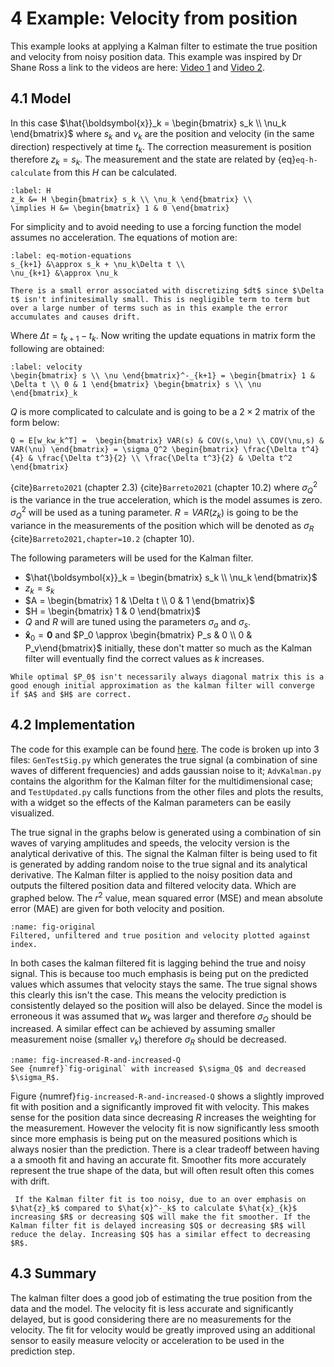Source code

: # 4 Example: Velocity from position
This example looks at applying a Kalman filter to estimate the true position and velocity from noisy position data. This example was inspired by Dr Shane Ross a link to the videos are here: [Video 1](https://www.youtube.com/watch?v=qCZ2UTgLM_g&t=1527s) and [Video 2](https://www.youtube.com/watch?v=DbE4PMgqp3s&t=2152s).

## 4.1 Model
In this case $\hat{\boldsymbol{x}}_k = \begin{bmatrix} s_k \\ \nu_k \end{bmatrix}$ where $s_k$ and $\nu_k$ are the position and velocity (in the same direction) respectively at time $t_k$.  The correction measurement is position therefore $z_k = s_k$. The measurement and the state are related by {eq}`eq-h-calculate` from this $H$ can be calculated.
```{math}
:label: H
z_k &= H \begin{bmatrix} s_k \\ \nu_k \end{bmatrix} \\
\implies H &= \begin{bmatrix} 1 & 0 \end{bmatrix}
```
For simplicity and to avoid needing to use a forcing function the model assumes no acceleration. The equations of motion are:
```{math}
:label: eq-motion-equations
s_{k+1} &\approx s_k + \nu_k\Delta t \\
\nu_{k+1} &\approx \nu_k
```
```{admonition} why use $\approx$ not $=$
There is a small error associated with discretizing $dt$ since $\Delta t$ isn't infinitesimally small. This is negligible term to term but over a large number of terms such as in this example the error accumulates and causes drift. 
```
Where $\Delta t = t_{k+1} - t_k$. Now writing the update equations in matrix form the following are obtained:
```{math}
:label: velocity
\begin{bmatrix} s \\ \nu \end{bmatrix}^-_{k+1} = \begin{bmatrix} 1 & \Delta t \\ 0 & 1 \end{bmatrix} \begin{bmatrix} s \\ \nu \end{bmatrix}_k
```

$Q$ is more complicated to calculate and is going to be a $2 \times 2$ matrix of the form below:

```{math}
Q = E[w_kw_k^T] =  \begin{bmatrix} VAR(s) & COV(s,\nu) \\ COV(\nu,s) & VAR(\nu) \end{bmatrix} = \sigma_Q^2 \begin{bmatrix} \frac{\Delta t^4}{4} & \frac{\Delta t^3}{2} \\ \frac{\Delta t^3}{2} & \Delta t^2 \end{bmatrix} 
```
{cite}`Barreto2021` (chapter 2.3) {cite}`Barreto2021` (chapter 10.2)
where $\sigma_Q^2$ is the variance in the true acceleration, which is the model assumes is zero. $\sigma_Q^2$ will be used as a tuning parameter.
$R = VAR(z_k)$ is going to be the variance in the measurements of the position which will be denoted as $\sigma_R$ {cite}`Barreto2021,chapter=10.2` (chapter 10).

The following parameters will be used for the Kalman filter.
- $\hat{\boldsymbol{x}}_k = \begin{bmatrix} s_k \\ \nu_k \end{bmatrix}$
- $z_k = s_k$
- $A = \begin{bmatrix} 1 & \Delta t \\ 0 & 1 \end{bmatrix}$
- $H = \begin{bmatrix} 1 & 0 \end{bmatrix}$ 
- $Q$ and $R$ will are tuned using the parameters $\sigma_a$ and $\sigma_s$.
- $\boldsymbol{\hat{x}}_0 = \boldsymbol{0}$ and $P_0 \approx \begin{bmatrix} P_s & 0 \\ 0 & P_v\end{bmatrix}$ initially, these don't matter so much as the Kalman filter will eventually find the correct values as $k$ increases.

```{note}
While optimal $P_0$ isn't necessarily always diagonal matrix this is a good enough initial approximation as the kalman filter will converge if $A$ and $H$ are correct.
```

## 4.2 Implementation

The code for this example can be found [here](https://github.com/MalachiHibbins/IMU/tree/main/4bIntermKalman). The code is broken up into 3 files: `GenTestSig.py` which generates the true signal (a combination of sine waves of different frequencies) and adds gaussian noise to it; `AdvKalman.py` contains the algorithm for the Kalman filter for the multidimensional case; and `TestUpdated.py` calls functions from the other files and plots the results, with a widget so the effects of the Kalman parameters can be easily visualized.

The true signal in the graphs below is generated using a combination of $\sin$ waves of varying amplitudes and speeds, the velocity version is the analytical derivative of this. The signal the Kalman filter is being used to fit is generated by adding random noise to the true signal and its analytical derivative. The Kalman filter is applied to the noisy position data and outputs the filtered position data and filtered velocity data. Which are graphed below.
The $r^2$ value, mean squared error (MSE) and mean absolute error (MAE) are given for both velocity and position.


```{figure} image-23.png
:name: fig-original
Filtered, unfiltered and true position and velocity plotted against index.
```

In both cases the kalman filtered fit is lagging behind the true and noisy signal. This is because too much emphasis is being put on the predicted values which assumes that velocity stays the same. The true signal shows this clearly this isn't the case. This means the velocity prediction is consistently delayed so the position will also be delayed. Since the model is erroneous it was assumed that $w_k$ was larger and therefore $\sigma_Q$ should be increased. A similar effect can be achieved by assuming smaller measurement noise (smaller $v_k$) therefore $\sigma_R$ should be decreased. 


```{figure} image-24.png
:name: fig-increased-R-and-increased-Q
See {numref}`fig-original` with increased $\sigma_Q$ and decreased $\sigma_R$.
```

Figure {numref}`fig-increased-R-and-increased-Q` shows a slightly improved fit with position and a significantly improved fit with velocity. This makes sense for the position data since decreasing $R$ increases the weighting for the measurement. However the velocity fit is now significantly less smooth since more emphasis is being put on the measured positions which is always nosier than the prediction. There is a clear tradeoff between having a a smooth fit and having an accurate fit. Smoother fits more accurately represent the true shape of the data, but will often result often this comes with drift.

```{important}
 If the Kalman filter fit is too noisy, due to an over emphasis on $\hat{z}_k$ compared to $\hat{x}^-_k$ to calculate $\hat{x}_{k}$ increasing $R$ or decreasing $Q$ will make the fit smoother. If the Kalman filter fit is delayed increasing $Q$ or decreasing $R$ will reduce the delay. Increasing $Q$ has a similar effect to decreasing $R$. 
``` 

## 4.3 Summary
The kalman filter does a good job of estimating the true position from the data and the model. The velocity fit is less accurate and significantly delayed, but is good considering there are no measurements for the velocity. The fit for velocity would be greatly improved using an additional sensor to easily measure velocity or acceleration to be used in the prediction step.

------

● Work to be completed
Among the lines of the records, copy out each one that contains the word "original".

● Task output
:name: fig-original
See {numref}`fig-original` with increased $\sigma_Q$ and decreased $\sigma_R$.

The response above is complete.